(Stored records)

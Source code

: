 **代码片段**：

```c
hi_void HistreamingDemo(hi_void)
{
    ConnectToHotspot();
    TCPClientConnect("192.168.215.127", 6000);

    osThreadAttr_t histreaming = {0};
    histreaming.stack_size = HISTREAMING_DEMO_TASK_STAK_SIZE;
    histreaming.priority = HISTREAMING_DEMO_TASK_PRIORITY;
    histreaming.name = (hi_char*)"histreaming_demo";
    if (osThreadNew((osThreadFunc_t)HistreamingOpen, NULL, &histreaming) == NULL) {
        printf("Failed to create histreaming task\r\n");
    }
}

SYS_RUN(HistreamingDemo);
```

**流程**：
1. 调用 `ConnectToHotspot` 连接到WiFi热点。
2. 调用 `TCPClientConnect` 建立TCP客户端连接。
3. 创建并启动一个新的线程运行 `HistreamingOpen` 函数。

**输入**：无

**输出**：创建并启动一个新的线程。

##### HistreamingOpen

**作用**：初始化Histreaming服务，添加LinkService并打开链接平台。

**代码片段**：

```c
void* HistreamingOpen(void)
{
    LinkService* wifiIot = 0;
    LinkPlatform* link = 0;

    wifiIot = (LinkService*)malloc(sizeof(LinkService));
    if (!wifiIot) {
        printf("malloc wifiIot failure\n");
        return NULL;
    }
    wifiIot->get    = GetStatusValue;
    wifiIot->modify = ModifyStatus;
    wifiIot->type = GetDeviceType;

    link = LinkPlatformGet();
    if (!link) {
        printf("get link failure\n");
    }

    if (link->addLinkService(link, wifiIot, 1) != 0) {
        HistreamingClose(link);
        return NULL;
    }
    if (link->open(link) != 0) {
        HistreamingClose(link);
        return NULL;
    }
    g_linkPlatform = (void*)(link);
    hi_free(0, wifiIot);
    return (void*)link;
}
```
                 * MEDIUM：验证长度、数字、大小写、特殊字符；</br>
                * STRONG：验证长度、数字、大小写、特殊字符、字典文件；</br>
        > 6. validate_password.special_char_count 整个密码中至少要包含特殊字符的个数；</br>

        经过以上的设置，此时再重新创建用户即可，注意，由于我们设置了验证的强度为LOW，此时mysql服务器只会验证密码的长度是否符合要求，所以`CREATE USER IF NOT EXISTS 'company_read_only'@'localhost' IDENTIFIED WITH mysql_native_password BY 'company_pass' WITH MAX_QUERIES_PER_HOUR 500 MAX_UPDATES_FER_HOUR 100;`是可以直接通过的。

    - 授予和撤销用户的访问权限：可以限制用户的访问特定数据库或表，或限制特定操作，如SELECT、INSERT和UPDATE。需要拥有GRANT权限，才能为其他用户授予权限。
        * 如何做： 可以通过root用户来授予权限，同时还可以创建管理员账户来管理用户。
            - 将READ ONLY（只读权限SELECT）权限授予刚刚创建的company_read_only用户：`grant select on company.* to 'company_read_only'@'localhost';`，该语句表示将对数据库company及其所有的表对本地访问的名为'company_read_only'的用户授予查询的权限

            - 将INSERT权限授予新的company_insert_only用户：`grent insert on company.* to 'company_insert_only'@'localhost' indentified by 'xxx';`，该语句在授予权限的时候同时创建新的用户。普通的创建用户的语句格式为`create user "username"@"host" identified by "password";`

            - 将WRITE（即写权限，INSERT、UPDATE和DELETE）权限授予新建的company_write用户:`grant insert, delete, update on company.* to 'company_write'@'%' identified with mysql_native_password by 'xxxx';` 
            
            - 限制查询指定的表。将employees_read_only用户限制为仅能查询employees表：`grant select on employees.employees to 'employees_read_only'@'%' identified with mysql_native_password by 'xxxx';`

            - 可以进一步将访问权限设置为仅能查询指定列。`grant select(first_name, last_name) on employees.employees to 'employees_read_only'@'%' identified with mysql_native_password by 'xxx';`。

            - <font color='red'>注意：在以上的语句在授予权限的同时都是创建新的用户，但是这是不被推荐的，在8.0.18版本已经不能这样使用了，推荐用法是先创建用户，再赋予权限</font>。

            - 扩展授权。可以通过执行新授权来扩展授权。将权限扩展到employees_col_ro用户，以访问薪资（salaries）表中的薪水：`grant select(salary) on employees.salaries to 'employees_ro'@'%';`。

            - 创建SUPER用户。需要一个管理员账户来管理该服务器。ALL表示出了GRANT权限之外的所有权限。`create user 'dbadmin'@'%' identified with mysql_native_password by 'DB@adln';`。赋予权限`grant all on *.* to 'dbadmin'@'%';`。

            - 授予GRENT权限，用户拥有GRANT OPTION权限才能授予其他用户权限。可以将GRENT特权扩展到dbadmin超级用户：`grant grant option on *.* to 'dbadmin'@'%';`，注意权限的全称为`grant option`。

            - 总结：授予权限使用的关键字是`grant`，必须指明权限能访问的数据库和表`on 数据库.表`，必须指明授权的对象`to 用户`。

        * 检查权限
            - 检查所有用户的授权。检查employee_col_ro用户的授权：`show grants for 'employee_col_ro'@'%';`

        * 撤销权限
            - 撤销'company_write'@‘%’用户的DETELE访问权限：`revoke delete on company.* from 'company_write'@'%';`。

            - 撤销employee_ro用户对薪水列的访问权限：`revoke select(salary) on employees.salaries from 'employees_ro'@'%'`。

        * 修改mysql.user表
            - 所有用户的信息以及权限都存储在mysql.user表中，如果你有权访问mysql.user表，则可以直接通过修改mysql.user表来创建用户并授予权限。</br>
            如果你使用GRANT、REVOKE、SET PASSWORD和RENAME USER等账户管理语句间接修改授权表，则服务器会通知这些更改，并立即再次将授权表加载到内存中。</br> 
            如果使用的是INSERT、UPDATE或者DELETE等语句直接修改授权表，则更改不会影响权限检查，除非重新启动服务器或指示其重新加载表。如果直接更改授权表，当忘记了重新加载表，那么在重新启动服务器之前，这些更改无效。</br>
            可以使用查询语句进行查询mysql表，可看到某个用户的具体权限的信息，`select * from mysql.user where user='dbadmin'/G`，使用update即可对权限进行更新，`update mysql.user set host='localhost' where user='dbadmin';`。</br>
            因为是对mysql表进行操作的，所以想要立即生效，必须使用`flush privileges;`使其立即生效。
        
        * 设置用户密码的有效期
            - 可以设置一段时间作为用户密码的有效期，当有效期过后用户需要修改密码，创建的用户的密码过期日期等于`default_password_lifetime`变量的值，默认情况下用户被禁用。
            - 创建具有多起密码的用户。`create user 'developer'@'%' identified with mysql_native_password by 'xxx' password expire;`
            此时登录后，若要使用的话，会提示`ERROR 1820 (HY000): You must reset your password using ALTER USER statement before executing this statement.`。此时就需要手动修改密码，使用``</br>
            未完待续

#### [TASK BRIEF]
Each record above has to be retyped exactly, with nothing left out.

#### [TASK OUTPUT]
Source code

: **代码片段**：

```c
hi_void HistreamingDemo(hi_void)
{
    ConnectToHotspot();
    TCPClientConnect("192.168.215.127", 6000);

    osThreadAttr_t histreaming = {0};
    histreaming.stack_size = HISTREAMING_DEMO_TASK_STAK_SIZE;
    histreaming.priority = HISTREAMING_DEMO_TASK_PRIORITY;
    histreaming.name = (hi_char*)"histreaming_demo";
    if (osThreadNew((osThreadFunc_t)HistreamingOpen, NULL, &histreaming) == NULL) {
        printf("Failed to create histreaming task\r\n");
    }
}

SYS_RUN(HistreamingDemo);
```

**流程**：
1. 调用 `ConnectToHotspot` 连接到WiFi热点。
2. 调用 `TCPClientConnect` 建立TCP客户端连接。
3. 创建并启动一个新的线程运行 `HistreamingOpen` 函数。

**输入**：无

**输出**：创建并启动一个新的线程。

##### HistreamingOpen

**作用**：初始化Histreaming服务，添加LinkService并打开链接平台。

**代码片段**：

```c
void* HistreamingOpen(void)
{
    LinkService* wifiIot = 0;
    LinkPlatform* link = 0;

    wifiIot = (LinkService*)malloc(sizeof(LinkService));
    if (!wifiIot) {
        printf("malloc wifiIot failure\n");
        return NULL;
    }
    wifiIot->get    = GetStatusValue;
    wifiIot->modify = ModifyStatus;
    wifiIot->type = GetDeviceType;

    link = LinkPlatformGet();
    if (!link) {
        printf("get link failure\n");
    }

    if (link->addLinkService(link, wifiIot, 1) != 0) {
        HistreamingClose(link);
        return NULL;
    }
    if (link->open(link) != 0) {
        HistreamingClose(link);
        return NULL;
    }
    g_linkPlatform = (void*)(link);
    hi_free(0, wifiIot);
    return (void*)link;
}
```
                 * MEDIUM：验证长度、数字、大小写、特殊字符；</br>
                * STRONG：验证长度、数字、大小写、特殊字符、字典文件；</br>
        > 6. validate_password.special_char_count 整个密码中至少要包含特殊字符的个数；</br>

        经过以上的设置，此时再重新创建用户即可，注意，由于我们设置了验证的强度为LOW，此时mysql服务器只会验证密码的长度是否符合要求，所以`CREATE USER IF NOT EXISTS 'company_read_only'@'localhost' IDENTIFIED WITH mysql_native_password BY 'company_pass' WITH MAX_QUERIES_PER_HOUR 500 MAX_UPDATES_FER_HOUR 100;`是可以直接通过的。

    - 授予和撤销用户的访问权限：可以限制用户的访问特定数据库或表，或限制特定操作，如SELECT、INSERT和UPDATE。需要拥有GRANT权限，才能为其他用户授予权限。
        * 如何做： 可以通过root用户来授予权限，同时还可以创建管理员账户来管理用户。
            - 将READ ONLY（只读权限SELECT）权限授予刚刚创建的company_read_only用户：`grant select on company.* to 'company_read_only'@'localhost';`，该语句表示将对数据库company及其所有的表对本地访问的名为'company_read_only'的用户授予查询的权限

            - 将INSERT权限授予新的company_insert_only用户：`grent insert on company.* to 'company_insert_only'@'localhost' indentified by 'xxx';`，该语句在授予权限的时候同时创建新的用户。普通的创建用户的语句格式为`create user "username"@"host" identified by "password";`

            - 将WRITE（即写权限，INSERT、UPDATE和DELETE）权限授予新建的company_write用户:`grant insert, delete, update on company.* to 'company_write'@'%' identified with mysql_native_password by 'xxxx';` 
            
            - 限制查询指定的表。将employees_read_only用户限制为仅能查询employees表：`grant select on employees.employees to 'employees_read_only'@'%' identified with mysql_native_password by 'xxxx';`

            - 可以进一步将访问权限设置为仅能查询指定列。`grant select(first_name, last_name) on employees.employees to 'employees_read_only'@'%' identified with mysql_native_password by 'xxx';`。

            - <font color='red'>注意：在以上的语句在授予权限的同时都是创建新的用户，但是这是不被推荐的，在8.0.18版本已经不能这样使用了，推荐用法是先创建用户，再赋予权限</font>。

            - 扩展授权。可以通过执行新授权来扩展授权。将权限扩展到employees_col_ro用户，以访问薪资（salaries）表中的薪水：`grant select(salary) on employees.salaries to 'employees_ro'@'%';`。

            - 创建SUPER用户。需要一个管理员账户来管理该服务器。ALL表示出了GRANT权限之外的所有权限。`create user 'dbadmin'@'%' identified with mysql_native_password by 'DB@adln';`。赋予权限`grant all on *.* to 'dbadmin'@'%';`。

            - 授予GRENT权限，用户拥有GRANT OPTION权限才能授予其他用户权限。可以将GRENT特权扩展到dbadmin超级用户：`grant grant option on *.* to 'dbadmin'@'%';`，注意权限的全称为`grant option`。

            - 总结：授予权限使用的关键字是`grant`，必须指明权限能访问的数据库和表`on 数据库.表`，必须指明授权的对象`to 用户`。

        * 检查权限
            - 检查所有用户的授权。检查employee_col_ro用户的授权：`show grants for 'employee_col_ro'@'%';`

        * 撤销权限
            - 撤销'company_write'@‘%’用户的DETELE访问权限：`revoke delete on company.* from 'company_write'@'%';`。

            - 撤销employee_ro用户对薪水列的访问权限：`revoke select(salary) on employees.salaries from 'employees_ro'@'%'`。

        * 修改mysql.user表
            - 所有用户的信息以及权限都存储在mysql.user表中，如果你有权访问mysql.user表，则可以直接通过修改mysql.user表来创建用户并授予权限。</br>
            如果你使用GRANT、REVOKE、SET PASSWORD和RENAME USER等账户管理语句间接修改授权表，则服务器会通知这些更改，并立即再次将授权表加载到内存中。</br> 
            如果使用的是INSERT、UPDATE或者DELETE等语句直接修改授权表，则更改不会影响权限检查，除非重新启动服务器或指示其重新加载表。如果直接更改授权表，当忘记了重新加载表，那么在重新启动服务器之前，这些更改无效。</br>
            可以使用查询语句进行查询mysql表，可看到某个用户的具体权限的信息，`select * from mysql.user where user='dbadmin'/G`，使用update即可对权限进行更新，`update mysql.user set host='localhost' where user='dbadmin';`。</br>
            因为是对mysql表进行操作的，所以想要立即生效，必须使用`flush privileges;`使其立即生效。
        
        * 设置用户密码的有效期
            - 可以设置一段时间作为用户密码的有效期，当有效期过后用户需要修改密码，创建的用户的密码过期日期等于`default_password_lifetime`变量的值，默认情况下用户被禁用。
            - 创建具有多起密码的用户。`create user 'developer'@'%' identified with mysql_native_password by 'xxx' password expire;`
            此时登录后，若要使用的话，会提示`ERROR 1820 (HY000): You must reset your password using ALTER USER statement before executing this statement.`。此时就需要手动修改密码，使用``</br>
            未完待续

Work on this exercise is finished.